Mr. Evarts, Sec. of State, to Mr. Hodgskin, Oct. 25, 1877, 120 MS. Dom. Let. 238. See same to same, Dec. 27, 1877, 121 MS. Dom. Let. 146. The principle that the right of intervention can not be transferred by the assignment of a claim by the citizen of one country to the citizen of another is altogether independent of the assignability of diplomatic claims as between citizens of the same country, where nothing but the private interest passes. (Judson v. Corcoran, 17 How., 612.)

"It is a settled rule in this Department that a claim which the Department can not take cognizance of in its inception because of the alienage of the creditor, is not brought within the cognizance of the Department by its assignment to a citizen of the United States."

Mr. Bayard, Sec. of State, to Mr. Denby, min. to China, No. 42, Feb. 5,
1886, MS. Inst. China, IV. 118.

To the same effect is Mr. Strobel, Third Assist. Sec. of State, to Mr.
Cravath, Feb. 27, 1894, 195 MS. Dom. Let. 593.

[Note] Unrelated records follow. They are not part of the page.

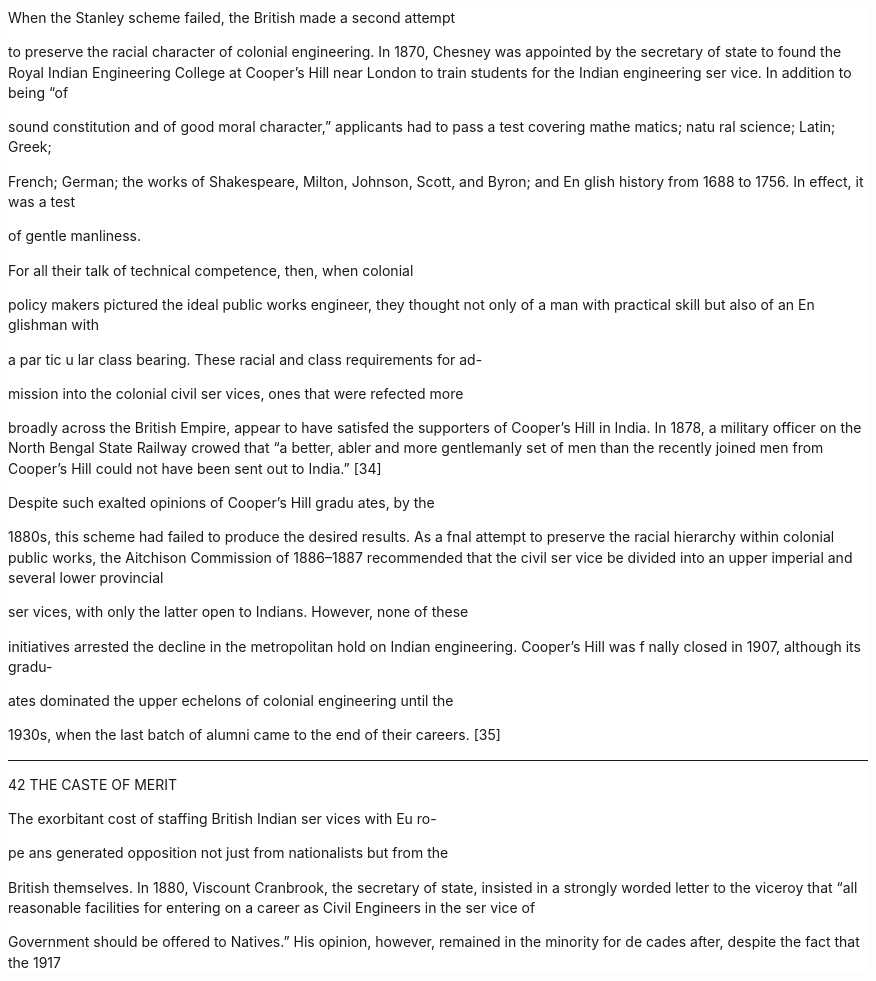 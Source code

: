 When the Stanley scheme failed, the British made a second attempt

to preserve the racial character of colonial engineering. In 1870,
Chesney was appointed by the secretary of state to found the Royal
Indian Engineering College at Cooper’s Hill near London to train
students for the Indian engineering ser vice. In addition to being “of

sound constitution and of good moral character,” applicants had to
pass a test covering mathe matics; natu ral science; Latin; Greek;

French; German; the works of Shakespeare, Milton, Johnson, Scott,
and Byron; and En glish history from 1688 to 1756. In effect, it was a test

of gentle manliness.

For all their talk of technical competence, then, when colonial

policy makers pictured the ideal public works engineer, they thought
not only of a man with practical skill but also of an En glishman with

a par tic u lar class bearing. These racial and class requirements for ad-

mission into the colonial civil ser vices, ones that were refected more

broadly across the British Empire, appear to have satisfed the supporters of Cooper’s Hill in India. In 1878, a military officer on the
North Bengal State Railway crowed that “a better, abler and more gentlemanly set of men than the recently joined men from Cooper’s Hill
could not have been sent out to India.” [34]

Despite such exalted opinions of Cooper’s Hill gradu ates, by the

1880s, this scheme had failed to produce the desired results. As a fnal
attempt to preserve the racial hierarchy within colonial public works,
the Aitchison Commission of 1886–1887 recommended that the civil
ser vice be divided into an upper imperial and several lower provincial

ser vices, with only the latter open to Indians. However, none of these

initiatives arrested the decline in the metropolitan hold on Indian engineering. Cooper’s Hill was f nally closed in 1907, although its gradu-

ates dominated the upper echelons of colonial engineering until the

1930s, when the last batch of alumni came to the end of their careers. [35]


-----

42 THE CASTE OF MERIT

The exorbitant cost of staffing British Indian ser vices with Eu ro-

pe ans generated opposition not just from nationalists but from the

British themselves. In 1880, Viscount Cranbrook, the secretary of state,
insisted in a strongly worded letter to the viceroy that “all reasonable
facilities for entering on a career as Civil Engineers in the ser vice of

Government should be offered to Natives.” His opinion, however, remained in the minority for de cades after, despite the fact that the 1917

See, also, Moore, Int. Arbitrations, II. 1267.

"This Government will never recognize an assignment of a claim against a foreign country made by a citizen or subject of that country to a citizen of this for the purpose of invoking diplomatic aid in the recovery thereof. Still less will it undertake to aid in the recovery of claims against subjects of foreign countries which originally accrued in favor of their fellow-subjects and have been assigned by the latter to American citizens."

Mr. Gresham, Sec. of State, to Mr. McDonald, min. to Persia, Nov. 11, 1893, For. Rel. 1894, 485, referring to a communication of the Persian minister of foreign affairs, declaring null and void the transfers of claims by Persian subjects to foreigners "until, according to international engagements, the papers or documents have the indubitable seal of the foreign office, and on the faith of that security the legation legalizes them."

Although, in order to justify the intervention of the United States, a claim must when it accrued have been that of an American citizen, yet, if a foreigner obtains from his government a concession which is capable of transfer, and afterwards transfers it to an American, the latter, upon violation by the foreign government of his rights under the concession, would be entitled to the aid of the United States, since the wrong in such case would be done to an American.

Mr. Hay, Sec. of State, to Mr. Powell, min. to Hayti, No. 291, Dec. 23, 1898, MS. Inst. Hayti, IV. 103.

Mr. Hay added that claims arising out of concessions were "generally contractual in their origin," and that the United States in such cases only used its good offices in adjusting them. (Ibid.)

5. NOR DERIVABLE FROM PARTNERSHIP ASSOCIATIONS.

§ 983.

of

Stephen Zacharie, Francis Coopman, and John Vochez were in 1793 partners in mercantile business at Baltimore, Zacharie and Vochez residing in Baltimore and Coopman in St. Domingo. In 1793, in consequence of the capture of their ships by British and French cruisers, they failed. In 1794 the firm executed a power attorney to Vochez to recover all moneys due to them. In 1795 he arrived in England, and in 1798 he gave a power of attorney to two persons named Mullett and Evans to act as agents for himself and his partners, and also for himself on his own private account. Mullett and Evans presented claims to the commissioners under Article VII. of the Jay treaty. On July 8, 1803, the commissioners awarded them seven sums of money for Zacharie and Vochez, and a certain sum for Vochez individually. The commissioners withheld any relief from Coopman on the ground that he "resided at St. Domingo as a French citizen," and was therefore "an alien enemy." Part of the money was obtained by Mullett and Evans from the British Government and a part was withheld.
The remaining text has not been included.